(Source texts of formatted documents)
____

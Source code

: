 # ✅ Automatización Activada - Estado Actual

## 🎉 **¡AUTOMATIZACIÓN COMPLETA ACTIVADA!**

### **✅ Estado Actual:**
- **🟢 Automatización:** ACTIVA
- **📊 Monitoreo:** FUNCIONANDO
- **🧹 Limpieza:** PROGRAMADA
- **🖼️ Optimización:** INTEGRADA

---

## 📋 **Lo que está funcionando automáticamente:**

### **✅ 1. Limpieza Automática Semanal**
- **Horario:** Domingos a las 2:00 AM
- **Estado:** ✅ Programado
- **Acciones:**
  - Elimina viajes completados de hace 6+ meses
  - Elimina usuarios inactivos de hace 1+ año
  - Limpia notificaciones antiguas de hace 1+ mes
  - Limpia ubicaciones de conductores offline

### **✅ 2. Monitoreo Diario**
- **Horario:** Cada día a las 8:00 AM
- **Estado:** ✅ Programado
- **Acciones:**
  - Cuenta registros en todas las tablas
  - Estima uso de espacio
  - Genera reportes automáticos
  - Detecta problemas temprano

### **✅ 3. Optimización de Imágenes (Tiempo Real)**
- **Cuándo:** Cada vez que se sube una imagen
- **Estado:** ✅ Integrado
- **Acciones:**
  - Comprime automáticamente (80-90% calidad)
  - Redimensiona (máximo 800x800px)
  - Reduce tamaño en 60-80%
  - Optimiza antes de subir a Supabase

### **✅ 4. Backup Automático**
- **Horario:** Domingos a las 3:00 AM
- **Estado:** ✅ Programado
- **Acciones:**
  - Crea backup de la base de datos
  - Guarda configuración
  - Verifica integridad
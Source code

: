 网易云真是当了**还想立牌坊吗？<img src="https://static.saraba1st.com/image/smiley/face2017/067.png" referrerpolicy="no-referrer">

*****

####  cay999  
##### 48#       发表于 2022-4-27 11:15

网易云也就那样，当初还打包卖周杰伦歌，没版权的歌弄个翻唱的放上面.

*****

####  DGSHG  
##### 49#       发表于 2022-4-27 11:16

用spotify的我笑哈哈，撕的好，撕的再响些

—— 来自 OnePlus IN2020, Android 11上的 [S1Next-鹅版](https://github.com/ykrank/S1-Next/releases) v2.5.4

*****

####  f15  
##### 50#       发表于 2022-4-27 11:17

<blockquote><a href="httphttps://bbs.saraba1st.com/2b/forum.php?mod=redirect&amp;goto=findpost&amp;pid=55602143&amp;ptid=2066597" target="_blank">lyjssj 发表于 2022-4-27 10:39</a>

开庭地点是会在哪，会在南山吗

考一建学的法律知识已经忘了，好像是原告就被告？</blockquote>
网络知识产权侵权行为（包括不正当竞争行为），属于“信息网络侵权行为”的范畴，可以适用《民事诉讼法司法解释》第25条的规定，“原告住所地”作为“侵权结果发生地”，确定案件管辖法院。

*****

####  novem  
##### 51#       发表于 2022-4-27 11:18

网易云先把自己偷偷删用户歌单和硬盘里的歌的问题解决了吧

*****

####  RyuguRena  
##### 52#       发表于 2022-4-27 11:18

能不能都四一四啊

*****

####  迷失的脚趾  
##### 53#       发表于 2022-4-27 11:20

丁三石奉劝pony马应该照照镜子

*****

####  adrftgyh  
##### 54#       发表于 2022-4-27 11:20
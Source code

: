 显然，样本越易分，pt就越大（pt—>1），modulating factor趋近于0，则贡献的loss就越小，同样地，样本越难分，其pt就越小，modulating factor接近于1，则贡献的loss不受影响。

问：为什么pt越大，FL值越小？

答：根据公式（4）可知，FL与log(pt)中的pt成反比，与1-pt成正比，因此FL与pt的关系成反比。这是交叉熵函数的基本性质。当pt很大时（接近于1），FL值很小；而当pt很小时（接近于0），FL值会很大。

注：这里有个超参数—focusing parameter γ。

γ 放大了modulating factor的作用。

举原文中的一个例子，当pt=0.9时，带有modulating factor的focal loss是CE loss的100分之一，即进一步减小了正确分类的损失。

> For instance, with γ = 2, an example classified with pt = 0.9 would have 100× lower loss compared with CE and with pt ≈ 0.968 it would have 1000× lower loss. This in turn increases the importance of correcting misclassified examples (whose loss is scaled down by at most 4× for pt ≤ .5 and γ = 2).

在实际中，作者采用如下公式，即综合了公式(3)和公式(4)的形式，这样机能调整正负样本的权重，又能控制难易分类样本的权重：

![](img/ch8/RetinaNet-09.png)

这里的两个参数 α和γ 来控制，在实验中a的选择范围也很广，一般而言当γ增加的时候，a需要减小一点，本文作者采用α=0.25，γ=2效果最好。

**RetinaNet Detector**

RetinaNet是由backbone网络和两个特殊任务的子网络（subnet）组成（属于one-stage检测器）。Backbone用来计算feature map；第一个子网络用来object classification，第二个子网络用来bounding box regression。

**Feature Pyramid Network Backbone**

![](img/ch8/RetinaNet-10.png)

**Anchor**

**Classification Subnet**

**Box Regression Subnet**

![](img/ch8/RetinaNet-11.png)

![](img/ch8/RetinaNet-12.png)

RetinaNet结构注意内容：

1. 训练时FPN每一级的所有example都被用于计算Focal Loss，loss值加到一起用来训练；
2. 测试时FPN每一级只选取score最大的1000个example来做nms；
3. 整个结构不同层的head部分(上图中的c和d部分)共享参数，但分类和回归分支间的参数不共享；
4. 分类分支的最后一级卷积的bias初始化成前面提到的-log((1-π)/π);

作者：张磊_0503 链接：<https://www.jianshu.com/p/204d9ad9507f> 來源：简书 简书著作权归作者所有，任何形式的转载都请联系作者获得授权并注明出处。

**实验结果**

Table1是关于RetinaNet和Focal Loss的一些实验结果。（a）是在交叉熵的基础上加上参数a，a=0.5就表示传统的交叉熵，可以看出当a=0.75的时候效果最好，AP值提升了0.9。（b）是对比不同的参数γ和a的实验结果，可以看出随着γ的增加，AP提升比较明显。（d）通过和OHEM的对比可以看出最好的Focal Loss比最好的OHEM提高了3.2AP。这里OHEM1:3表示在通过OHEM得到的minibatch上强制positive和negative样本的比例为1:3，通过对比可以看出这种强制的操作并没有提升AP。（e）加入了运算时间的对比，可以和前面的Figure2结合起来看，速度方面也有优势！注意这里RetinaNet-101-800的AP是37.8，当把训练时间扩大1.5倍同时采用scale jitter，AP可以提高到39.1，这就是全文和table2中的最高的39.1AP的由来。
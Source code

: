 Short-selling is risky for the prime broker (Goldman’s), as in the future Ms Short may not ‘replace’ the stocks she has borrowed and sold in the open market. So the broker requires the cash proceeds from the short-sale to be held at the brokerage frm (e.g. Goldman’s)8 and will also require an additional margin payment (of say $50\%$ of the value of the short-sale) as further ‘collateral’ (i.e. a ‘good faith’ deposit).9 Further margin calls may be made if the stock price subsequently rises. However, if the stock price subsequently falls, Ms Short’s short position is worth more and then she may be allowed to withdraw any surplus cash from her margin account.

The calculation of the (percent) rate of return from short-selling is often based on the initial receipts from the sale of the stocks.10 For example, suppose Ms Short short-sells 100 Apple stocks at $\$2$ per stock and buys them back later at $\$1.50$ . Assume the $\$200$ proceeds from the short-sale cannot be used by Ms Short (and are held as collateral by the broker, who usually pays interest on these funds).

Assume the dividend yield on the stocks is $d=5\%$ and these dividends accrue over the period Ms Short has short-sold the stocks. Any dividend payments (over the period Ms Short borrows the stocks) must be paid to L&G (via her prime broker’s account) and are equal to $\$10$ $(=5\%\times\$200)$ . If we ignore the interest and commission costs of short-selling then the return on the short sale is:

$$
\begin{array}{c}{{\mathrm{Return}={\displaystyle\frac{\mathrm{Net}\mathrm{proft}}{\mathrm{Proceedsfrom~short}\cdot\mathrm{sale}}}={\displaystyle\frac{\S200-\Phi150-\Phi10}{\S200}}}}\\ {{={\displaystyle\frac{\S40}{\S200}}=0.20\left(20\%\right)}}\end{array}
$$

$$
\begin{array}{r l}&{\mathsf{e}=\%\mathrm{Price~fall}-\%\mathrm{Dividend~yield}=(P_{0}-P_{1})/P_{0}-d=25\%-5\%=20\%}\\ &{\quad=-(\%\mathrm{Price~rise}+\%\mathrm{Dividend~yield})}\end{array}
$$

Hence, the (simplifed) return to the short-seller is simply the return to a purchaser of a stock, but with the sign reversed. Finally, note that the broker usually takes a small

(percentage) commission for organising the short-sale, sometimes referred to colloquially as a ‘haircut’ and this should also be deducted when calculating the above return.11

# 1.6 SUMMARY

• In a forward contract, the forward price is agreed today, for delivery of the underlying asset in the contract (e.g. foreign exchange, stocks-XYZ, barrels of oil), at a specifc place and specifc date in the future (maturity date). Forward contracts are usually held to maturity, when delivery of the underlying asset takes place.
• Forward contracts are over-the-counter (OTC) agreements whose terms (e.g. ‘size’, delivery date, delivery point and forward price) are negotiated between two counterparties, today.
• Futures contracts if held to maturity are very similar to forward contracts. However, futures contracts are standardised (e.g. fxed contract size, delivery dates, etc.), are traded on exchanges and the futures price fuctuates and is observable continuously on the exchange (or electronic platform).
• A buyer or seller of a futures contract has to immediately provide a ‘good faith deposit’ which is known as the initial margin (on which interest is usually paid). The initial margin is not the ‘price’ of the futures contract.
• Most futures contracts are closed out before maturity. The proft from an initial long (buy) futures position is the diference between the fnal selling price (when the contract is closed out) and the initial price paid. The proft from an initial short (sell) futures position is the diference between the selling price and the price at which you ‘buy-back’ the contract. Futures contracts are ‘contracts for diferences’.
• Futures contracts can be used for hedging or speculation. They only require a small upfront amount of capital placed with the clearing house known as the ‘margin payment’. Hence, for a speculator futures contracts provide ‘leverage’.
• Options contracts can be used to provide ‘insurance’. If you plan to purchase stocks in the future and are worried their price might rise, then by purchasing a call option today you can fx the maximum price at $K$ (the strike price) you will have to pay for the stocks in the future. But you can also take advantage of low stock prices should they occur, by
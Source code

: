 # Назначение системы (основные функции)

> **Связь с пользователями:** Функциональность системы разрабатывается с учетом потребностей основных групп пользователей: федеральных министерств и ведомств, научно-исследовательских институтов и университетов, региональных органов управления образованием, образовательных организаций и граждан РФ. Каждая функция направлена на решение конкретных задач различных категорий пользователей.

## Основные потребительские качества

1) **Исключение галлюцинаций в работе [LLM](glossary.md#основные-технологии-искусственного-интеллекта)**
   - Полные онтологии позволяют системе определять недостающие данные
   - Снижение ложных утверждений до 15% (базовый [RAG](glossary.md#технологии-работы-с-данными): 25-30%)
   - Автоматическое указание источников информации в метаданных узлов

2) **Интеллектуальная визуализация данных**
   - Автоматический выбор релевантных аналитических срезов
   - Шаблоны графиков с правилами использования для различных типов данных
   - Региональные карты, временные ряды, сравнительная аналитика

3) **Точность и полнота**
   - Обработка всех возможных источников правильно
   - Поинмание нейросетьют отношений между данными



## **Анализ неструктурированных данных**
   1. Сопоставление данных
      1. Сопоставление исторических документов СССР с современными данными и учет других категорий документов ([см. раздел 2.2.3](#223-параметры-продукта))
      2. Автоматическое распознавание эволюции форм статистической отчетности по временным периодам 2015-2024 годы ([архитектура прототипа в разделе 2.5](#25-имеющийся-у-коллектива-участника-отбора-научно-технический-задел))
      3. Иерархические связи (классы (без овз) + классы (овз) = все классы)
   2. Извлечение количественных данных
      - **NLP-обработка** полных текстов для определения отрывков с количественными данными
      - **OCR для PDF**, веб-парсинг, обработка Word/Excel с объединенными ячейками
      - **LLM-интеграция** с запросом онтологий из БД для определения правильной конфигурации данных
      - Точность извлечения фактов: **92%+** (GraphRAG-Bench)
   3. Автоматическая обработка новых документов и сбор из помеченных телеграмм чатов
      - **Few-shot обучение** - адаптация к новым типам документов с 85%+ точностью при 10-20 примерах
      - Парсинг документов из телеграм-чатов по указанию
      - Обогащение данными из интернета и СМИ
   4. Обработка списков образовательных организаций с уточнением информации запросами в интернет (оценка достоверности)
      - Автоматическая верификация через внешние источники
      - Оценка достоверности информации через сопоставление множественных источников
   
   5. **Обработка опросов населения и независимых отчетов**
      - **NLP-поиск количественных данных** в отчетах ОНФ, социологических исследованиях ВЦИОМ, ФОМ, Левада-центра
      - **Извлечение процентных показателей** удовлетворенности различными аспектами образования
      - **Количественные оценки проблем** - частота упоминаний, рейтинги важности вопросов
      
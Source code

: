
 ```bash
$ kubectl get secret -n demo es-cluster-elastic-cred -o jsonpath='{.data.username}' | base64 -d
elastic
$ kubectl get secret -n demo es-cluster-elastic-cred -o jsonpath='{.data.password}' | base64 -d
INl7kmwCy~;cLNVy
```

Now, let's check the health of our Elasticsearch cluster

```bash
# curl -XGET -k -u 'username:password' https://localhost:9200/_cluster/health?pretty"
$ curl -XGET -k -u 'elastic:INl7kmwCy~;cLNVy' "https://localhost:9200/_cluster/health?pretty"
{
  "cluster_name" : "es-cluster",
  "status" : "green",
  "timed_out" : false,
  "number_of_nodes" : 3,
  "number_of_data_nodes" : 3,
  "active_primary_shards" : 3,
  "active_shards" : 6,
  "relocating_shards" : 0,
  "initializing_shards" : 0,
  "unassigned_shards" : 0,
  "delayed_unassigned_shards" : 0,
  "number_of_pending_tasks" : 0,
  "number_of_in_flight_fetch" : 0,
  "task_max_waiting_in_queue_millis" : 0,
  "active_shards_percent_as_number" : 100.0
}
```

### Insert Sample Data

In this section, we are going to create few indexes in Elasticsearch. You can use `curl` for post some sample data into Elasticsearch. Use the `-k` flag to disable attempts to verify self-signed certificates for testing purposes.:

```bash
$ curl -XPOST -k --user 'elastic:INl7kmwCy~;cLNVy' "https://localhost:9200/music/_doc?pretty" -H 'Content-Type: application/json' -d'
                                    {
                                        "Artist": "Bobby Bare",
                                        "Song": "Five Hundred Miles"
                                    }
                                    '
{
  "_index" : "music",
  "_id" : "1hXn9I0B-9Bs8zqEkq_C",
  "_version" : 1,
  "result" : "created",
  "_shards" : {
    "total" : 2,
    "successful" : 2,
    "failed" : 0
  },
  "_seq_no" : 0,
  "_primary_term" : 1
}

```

____

» WORK TO COMPLETE: Set down exactly the lines from the start of the records to the line with "- Comprime automáticamente (80-90% calidad)". Include that line, and add nothing more.

» EXERCISE SOLUTION:
Source code

: # ✅ Automatización Activada - Estado Actual

## 🎉 **¡AUTOMATIZACIÓN COMPLETA ACTIVADA!**

### **✅ Estado Actual:**
- **🟢 Automatización:** ACTIVA
- **📊 Monitoreo:** FUNCIONANDO
- **🧹 Limpieza:** PROGRAMADA
- **🖼️ Optimización:** INTEGRADA

---

## 📋 **Lo que está funcionando automáticamente:**

### **✅ 1. Limpieza Automática Semanal**
- **Horario:** Domingos a las 2:00 AM
- **Estado:** ✅ Programado
- **Acciones:**
  - Elimina viajes completados de hace 6+ meses
  - Elimina usuarios inactivos de hace 1+ año
  - Limpia notificaciones antiguas de hace 1+ mes
  - Limpia ubicaciones de conductores offline

### **✅ 2. Monitoreo Diario**
- **Horario:** Cada día a las 8:00 AM
- **Estado:** ✅ Programado
- **Acciones:**
  - Cuenta registros en todas las tablas
  - Estima uso de espacio
  - Genera reportes automáticos
  - Detecta problemas temprano

### **✅ 3. Optimización de Imágenes (Tiempo Real)**
- **Cuándo:** Cada vez que se sube una imagen
- **Estado:** ✅ Integrado
- **Acciones:**
  - Comprime automáticamente (80-90% calidad)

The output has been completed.